Input data:

··········

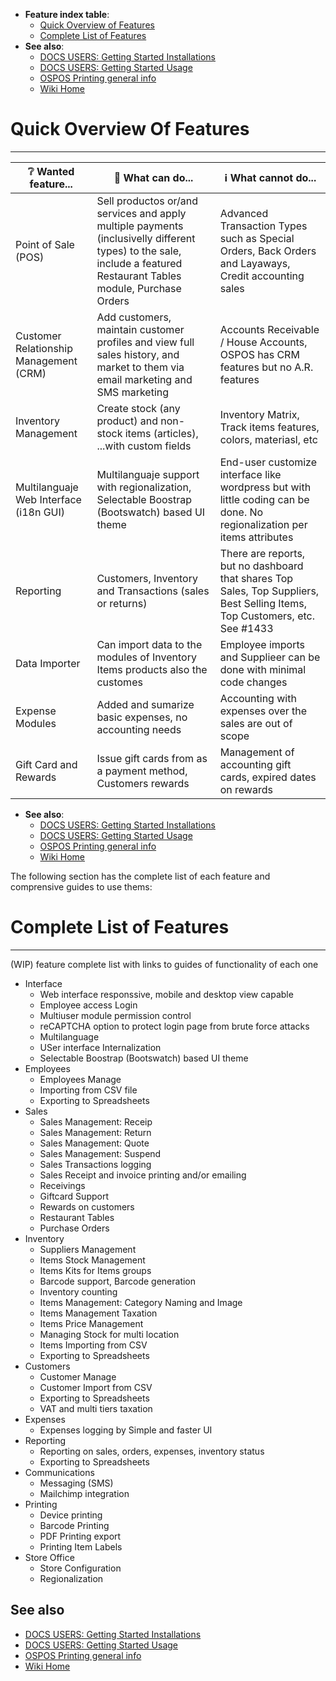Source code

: * **Feature index table**:
  * [Quick Overview of Features](#quick-overview-of-features)
  * [Complete List of Features](#complete-list-of-features)
* **See also**:
  * [DOCS USERS: Getting Started Installations](DOCS-USERS-Getting-Started-installations)
  * [DOCS USERS: Getting Started Usage](DOCS-USERS-Getting-Started-usage)
  * [OSPOS Printing general info](DOCS-USERS-for-OSPOS-Printing)
  * [Wiki Home](Home)

# Quick Overview Of Features
----------------------------

| ❔ Wanted feature... | 🚀 What can do... | ℹ️ What cannot do... |
| --- | --- | --- |
| Point of Sale (POS) | Sell productos or/and services  and apply multiple payments (inclusivelly different types) to the sale, include a featured Restaurant Tables module, Purchase Orders | Advanced Transaction Types such as Special Orders, Back Orders and Layaways, Credit accounting sales |
| Customer Relationship Management (CRM) | Add customers, maintain customer profiles and view full sales history, and market to them via email marketing and SMS marketing | Accounts Receivable / House Accounts, OSPOS has CRM features but no A.R. features |
| Inventory Management | Create stock (any product) and non-stock items (articles), ...with custom fields | Inventory Matrix, Track items features, colors, materiasl, etc |
| Multilanguaje Web Interface (i18n GUI) | Multilanguaje support with regionalization, Selectable Boostrap (Bootswatch) based UI theme | End-user customize interface like wordpress but with little coding can be done. No regionalization per items attributes |
| Reporting | Customers, Inventory and Transactions (sales or returns) |  There are reports, but no dashboard that shares Top Sales, Top Suppliers, Best Selling Items, Top Customers, etc. See #1433 |
| Data Importer | Can import data to the modules of Inventory Items products also the customes | Employee imports and Supplieer can be done with minimal code changes |
| Expense Modules | Added and sumarize basic expenses, no accounting needs | Accounting with expenses over the sales are out of scope |
| Gift Card and Rewards | Issue gift cards from as a payment method, Customers rewards | Management of accounting gift cards, expired dates on rewards |

* **See also**:
  * [DOCS USERS: Getting Started Installations](DOCS-USERS-Getting-Started-installations)
  * [DOCS USERS: Getting Started Usage](DOCS-USERS-Getting-Started-usage)
  * [OSPOS Printing general info](DOCS-USERS-for-OSPOS-Printing)
  * [Wiki Home](Home)

The following section has the complete list of each feature and comprensive guides to use thems:

# Complete List of Features
---------------------------

(WIP) feature complete list with links to guides of functionality of each one

* Interface
   * Web interface responssive, mobile and desktop view capable
   * Employee access Login 
   * Multiuser module permission control
   * reCAPTCHA option to protect login page from brute force attacks
   * Multilanguage
   * USer interface Internalization
   * Selectable Boostrap (Bootswatch) based UI theme
* Employees
   * Employees Manage
   * Importing from CSV file
   * Exporting to Spreadsheets
* Sales
   * Sales Management: Receip
   * Sales Management: Return
   * Sales Management: Quote
   * Sales Management: Suspend
   * Sales Transactions logging
   * Sales Receipt and invoice printing and/or emailing
   * Receivings
   * Giftcard Support
   * Rewards on customers
   * Restaurant Tables
   * Purchase Orders
* Inventory
   * Suppliers Management
   * Items Stock Management
   * Items Kits for Items groups
   * Barcode support, Barcode generation
   * Inventory counting
   * Items Management: Category Naming and Image
   * Items Management Taxation
   * Items Price Management
   * Managing Stock for multi location
   * Items Importing from CSV
   * Exporting to Spreadsheets
* Customers
   * Customer Manage
   * Customer Import from CSV
   * Exporting to Spreadsheets
   * VAT and multi tiers taxation
* Expenses
   * Expenses logging by Simple and faster UI
* Reporting
   * Reporting on sales, orders, expenses, inventory status
   * Exporting to Spreadsheets
* Communications
   * Messaging (SMS)
   * Mailchimp integration
* Printing
   * Device printing
   * Barcode Printing
   * PDF Printing export
   * Printing Item Labels
* Store Office
   * Store Configuration
   * Regionalization

## See also

  * [DOCS USERS: Getting Started Installations](DOCS-USERS-Getting-Started-installations)
  * [DOCS USERS: Getting Started Usage](DOCS-USERS-Getting-Started-usage)
  * [OSPOS Printing general info](DOCS-USERS-for-OSPOS-Printing)
  * [Wiki Home](Home)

··········

Task requirements: Beginning with the first line of the records, write out every line up to and including the one with "# Quick Overview Of Features", exactly, and omit all pictures.

Reply to the task:
Source code

: * **Feature index table**:
  * [Quick Overview of Features](#quick-overview-of-features)
  * [Complete List of Features](#complete-list-of-features)
* **See also**:
  * [DOCS USERS: Getting Started Installations](DOCS-USERS-Getting-Started-installations)
  * [DOCS USERS: Getting Started Usage](DOCS-USERS-Getting-Started-usage)
  * [OSPOS Printing general info](DOCS-USERS-for-OSPOS-Printing)
  * [Wiki Home](Home)

# Quick Overview Of Features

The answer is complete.